Post calibration and in cinema mode contrast increases to 3450 which is excellent for a 150 inch image. The reason why they have a worse black level in the same bright mode is because they used a 102 inch screen (while we used a 150 inch) which will once again make the blacks worse (since this is a 2700 lumen projector and the closer and smaller the screen, the brighter the light leakage). The nits of this projector can easily support a screen of up to 300 inch - at which point blacks should be amazing.

Secondly, the CNET author is also mistaken in the "Black Level" setting. For some reason LG has named that inaccurately and it actually corresponds to HDMI Full Range or Limited Range (0-255 or 16-235) and has nothing to do with brightness/contrast. It should always be set to AUTO. LOW if you are using YCBCR or Limited RGB and HIGH if you are using Full Range / Studio RGB. If you accidentally set the wrong setting thinking this is about brightness/contrasts as the LG description says - your blacks will either get completely crushed (lowering contrast) or get washed out (lowering contrast).

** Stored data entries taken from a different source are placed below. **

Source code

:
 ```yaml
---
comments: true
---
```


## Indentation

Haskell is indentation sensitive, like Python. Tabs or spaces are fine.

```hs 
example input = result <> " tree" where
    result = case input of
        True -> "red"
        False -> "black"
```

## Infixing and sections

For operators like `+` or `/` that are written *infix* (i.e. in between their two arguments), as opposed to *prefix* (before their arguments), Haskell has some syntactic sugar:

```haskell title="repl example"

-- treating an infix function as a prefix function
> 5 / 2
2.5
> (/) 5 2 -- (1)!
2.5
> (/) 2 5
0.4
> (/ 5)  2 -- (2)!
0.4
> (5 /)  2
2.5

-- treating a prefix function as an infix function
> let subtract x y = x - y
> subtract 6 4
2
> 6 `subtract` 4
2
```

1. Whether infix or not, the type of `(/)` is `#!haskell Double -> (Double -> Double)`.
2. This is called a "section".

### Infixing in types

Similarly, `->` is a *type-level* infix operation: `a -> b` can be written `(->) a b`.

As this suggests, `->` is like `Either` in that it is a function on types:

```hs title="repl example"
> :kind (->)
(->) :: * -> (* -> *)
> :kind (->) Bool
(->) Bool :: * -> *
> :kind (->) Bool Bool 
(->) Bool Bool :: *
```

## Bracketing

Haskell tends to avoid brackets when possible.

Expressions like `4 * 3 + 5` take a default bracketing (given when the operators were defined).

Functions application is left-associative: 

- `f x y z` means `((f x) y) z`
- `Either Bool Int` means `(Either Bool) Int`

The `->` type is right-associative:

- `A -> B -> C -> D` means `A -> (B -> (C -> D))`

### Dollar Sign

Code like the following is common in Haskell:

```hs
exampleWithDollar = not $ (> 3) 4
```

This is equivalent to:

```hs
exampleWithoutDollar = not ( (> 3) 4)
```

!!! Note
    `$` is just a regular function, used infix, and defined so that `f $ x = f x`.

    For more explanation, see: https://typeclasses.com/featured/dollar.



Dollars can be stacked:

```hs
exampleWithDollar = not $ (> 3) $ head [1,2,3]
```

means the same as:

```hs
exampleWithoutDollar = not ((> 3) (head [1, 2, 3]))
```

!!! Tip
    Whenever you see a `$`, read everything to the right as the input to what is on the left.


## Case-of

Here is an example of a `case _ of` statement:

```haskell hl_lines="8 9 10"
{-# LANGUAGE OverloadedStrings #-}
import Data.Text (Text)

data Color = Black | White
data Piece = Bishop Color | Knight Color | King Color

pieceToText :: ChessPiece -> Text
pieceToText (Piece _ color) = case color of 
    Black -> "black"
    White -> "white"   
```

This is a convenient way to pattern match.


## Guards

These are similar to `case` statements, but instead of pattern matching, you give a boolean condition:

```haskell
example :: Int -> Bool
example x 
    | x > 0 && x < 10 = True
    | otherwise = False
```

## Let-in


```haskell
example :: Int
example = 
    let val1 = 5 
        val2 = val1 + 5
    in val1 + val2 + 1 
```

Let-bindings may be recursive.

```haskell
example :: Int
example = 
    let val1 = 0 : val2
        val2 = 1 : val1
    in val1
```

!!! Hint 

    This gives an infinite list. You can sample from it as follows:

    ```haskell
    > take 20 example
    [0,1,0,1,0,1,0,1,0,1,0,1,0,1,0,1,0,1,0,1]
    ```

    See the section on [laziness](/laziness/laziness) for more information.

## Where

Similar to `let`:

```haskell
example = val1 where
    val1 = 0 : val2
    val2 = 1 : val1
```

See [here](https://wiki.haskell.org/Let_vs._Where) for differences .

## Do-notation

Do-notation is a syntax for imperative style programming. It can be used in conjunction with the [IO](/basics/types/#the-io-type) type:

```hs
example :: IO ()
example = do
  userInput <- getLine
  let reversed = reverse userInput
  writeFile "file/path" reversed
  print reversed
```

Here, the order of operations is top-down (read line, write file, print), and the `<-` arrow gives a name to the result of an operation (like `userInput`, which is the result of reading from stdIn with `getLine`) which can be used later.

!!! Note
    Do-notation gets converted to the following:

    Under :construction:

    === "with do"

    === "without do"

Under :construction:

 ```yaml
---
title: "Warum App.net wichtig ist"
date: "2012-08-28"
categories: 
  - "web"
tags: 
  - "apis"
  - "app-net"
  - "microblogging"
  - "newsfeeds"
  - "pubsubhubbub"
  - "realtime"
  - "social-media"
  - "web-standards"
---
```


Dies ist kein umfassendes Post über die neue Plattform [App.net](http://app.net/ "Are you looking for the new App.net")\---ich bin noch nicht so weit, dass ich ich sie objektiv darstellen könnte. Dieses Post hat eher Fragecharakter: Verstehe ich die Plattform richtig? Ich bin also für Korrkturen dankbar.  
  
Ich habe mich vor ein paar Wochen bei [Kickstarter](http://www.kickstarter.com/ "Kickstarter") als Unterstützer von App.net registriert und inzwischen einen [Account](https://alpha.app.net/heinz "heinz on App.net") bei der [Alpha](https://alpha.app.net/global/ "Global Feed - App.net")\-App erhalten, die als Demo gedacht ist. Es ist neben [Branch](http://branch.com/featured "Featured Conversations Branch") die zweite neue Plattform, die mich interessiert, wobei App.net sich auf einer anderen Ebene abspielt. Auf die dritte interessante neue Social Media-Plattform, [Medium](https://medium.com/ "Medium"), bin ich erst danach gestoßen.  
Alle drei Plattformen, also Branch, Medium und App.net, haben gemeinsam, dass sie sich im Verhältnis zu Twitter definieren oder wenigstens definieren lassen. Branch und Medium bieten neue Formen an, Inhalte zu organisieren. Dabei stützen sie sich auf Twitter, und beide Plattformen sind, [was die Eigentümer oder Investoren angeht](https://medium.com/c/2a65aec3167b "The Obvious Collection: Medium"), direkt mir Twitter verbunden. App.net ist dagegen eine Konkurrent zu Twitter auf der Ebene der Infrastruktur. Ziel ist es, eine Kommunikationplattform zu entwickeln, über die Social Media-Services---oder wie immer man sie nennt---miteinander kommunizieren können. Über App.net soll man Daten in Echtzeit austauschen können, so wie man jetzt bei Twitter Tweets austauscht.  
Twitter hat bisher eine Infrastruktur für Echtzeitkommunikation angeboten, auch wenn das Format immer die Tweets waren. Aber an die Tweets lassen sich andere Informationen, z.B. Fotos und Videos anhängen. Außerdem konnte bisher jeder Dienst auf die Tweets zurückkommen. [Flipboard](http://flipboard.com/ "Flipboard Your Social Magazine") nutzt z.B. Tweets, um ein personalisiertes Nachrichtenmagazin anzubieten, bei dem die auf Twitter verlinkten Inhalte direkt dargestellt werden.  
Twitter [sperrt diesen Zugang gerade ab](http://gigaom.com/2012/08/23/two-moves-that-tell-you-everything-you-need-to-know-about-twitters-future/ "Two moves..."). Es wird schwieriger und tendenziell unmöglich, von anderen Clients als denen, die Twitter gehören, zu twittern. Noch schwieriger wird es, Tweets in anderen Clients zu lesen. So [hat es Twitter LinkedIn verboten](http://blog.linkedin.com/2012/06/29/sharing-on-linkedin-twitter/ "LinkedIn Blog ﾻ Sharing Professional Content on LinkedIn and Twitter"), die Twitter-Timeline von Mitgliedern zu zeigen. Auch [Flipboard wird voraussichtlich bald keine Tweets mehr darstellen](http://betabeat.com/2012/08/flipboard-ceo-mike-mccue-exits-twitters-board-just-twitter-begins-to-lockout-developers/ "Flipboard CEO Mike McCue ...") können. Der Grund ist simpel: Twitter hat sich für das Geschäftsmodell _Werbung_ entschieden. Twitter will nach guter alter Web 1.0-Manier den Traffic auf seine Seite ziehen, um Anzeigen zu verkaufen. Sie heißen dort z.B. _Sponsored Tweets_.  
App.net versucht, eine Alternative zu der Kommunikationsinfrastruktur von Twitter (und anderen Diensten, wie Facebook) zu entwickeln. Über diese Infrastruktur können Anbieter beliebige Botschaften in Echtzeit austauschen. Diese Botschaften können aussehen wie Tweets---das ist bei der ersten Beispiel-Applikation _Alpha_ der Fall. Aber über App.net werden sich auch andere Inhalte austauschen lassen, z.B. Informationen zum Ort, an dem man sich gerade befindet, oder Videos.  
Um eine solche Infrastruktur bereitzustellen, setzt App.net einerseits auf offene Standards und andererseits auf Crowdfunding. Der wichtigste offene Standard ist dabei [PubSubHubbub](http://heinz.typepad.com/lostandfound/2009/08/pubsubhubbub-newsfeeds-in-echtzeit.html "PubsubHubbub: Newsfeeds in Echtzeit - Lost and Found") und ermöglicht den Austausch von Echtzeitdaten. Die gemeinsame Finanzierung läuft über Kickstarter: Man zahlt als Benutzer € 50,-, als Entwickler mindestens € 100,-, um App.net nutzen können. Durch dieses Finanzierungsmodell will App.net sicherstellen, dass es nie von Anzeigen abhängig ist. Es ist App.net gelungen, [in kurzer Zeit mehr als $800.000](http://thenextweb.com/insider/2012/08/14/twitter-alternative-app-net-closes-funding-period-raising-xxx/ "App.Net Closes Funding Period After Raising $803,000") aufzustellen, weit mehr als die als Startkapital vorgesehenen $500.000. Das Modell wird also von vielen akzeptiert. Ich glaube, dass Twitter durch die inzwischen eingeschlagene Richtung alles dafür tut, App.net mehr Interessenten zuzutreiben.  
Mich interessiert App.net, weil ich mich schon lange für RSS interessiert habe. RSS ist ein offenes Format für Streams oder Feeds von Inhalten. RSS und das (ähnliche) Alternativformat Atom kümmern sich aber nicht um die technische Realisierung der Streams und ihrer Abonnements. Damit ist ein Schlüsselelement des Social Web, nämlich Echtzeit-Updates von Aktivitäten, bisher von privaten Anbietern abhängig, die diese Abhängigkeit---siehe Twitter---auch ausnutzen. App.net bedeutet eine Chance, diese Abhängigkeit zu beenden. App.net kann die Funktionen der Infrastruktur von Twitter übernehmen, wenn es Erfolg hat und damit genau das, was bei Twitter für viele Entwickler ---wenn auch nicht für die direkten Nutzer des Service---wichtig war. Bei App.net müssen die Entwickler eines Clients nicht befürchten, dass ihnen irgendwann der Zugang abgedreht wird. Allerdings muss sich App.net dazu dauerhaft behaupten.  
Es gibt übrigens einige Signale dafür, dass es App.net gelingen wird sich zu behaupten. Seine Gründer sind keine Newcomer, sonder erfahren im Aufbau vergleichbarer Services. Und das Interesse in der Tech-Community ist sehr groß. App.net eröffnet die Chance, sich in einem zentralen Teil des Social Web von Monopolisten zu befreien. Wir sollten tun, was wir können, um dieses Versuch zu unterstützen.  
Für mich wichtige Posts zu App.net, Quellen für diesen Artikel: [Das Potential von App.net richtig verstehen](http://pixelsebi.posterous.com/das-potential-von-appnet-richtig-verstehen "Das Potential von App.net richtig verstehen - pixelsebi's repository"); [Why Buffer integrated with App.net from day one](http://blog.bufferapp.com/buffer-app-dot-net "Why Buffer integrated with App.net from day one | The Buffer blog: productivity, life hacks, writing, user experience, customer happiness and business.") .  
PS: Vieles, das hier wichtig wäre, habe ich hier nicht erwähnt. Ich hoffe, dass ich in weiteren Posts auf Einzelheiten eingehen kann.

All that said, the projector does not have the best black levels in a DLP (which would be the HT5550) because of the lack of a dynamic iris. Even the BenQ HT 3550 has better blacks due to the presence of a dynamic iris. But LG does have the most color lumens and the brightest picture with great calibrated contrast and that is just as important a metric as black levels.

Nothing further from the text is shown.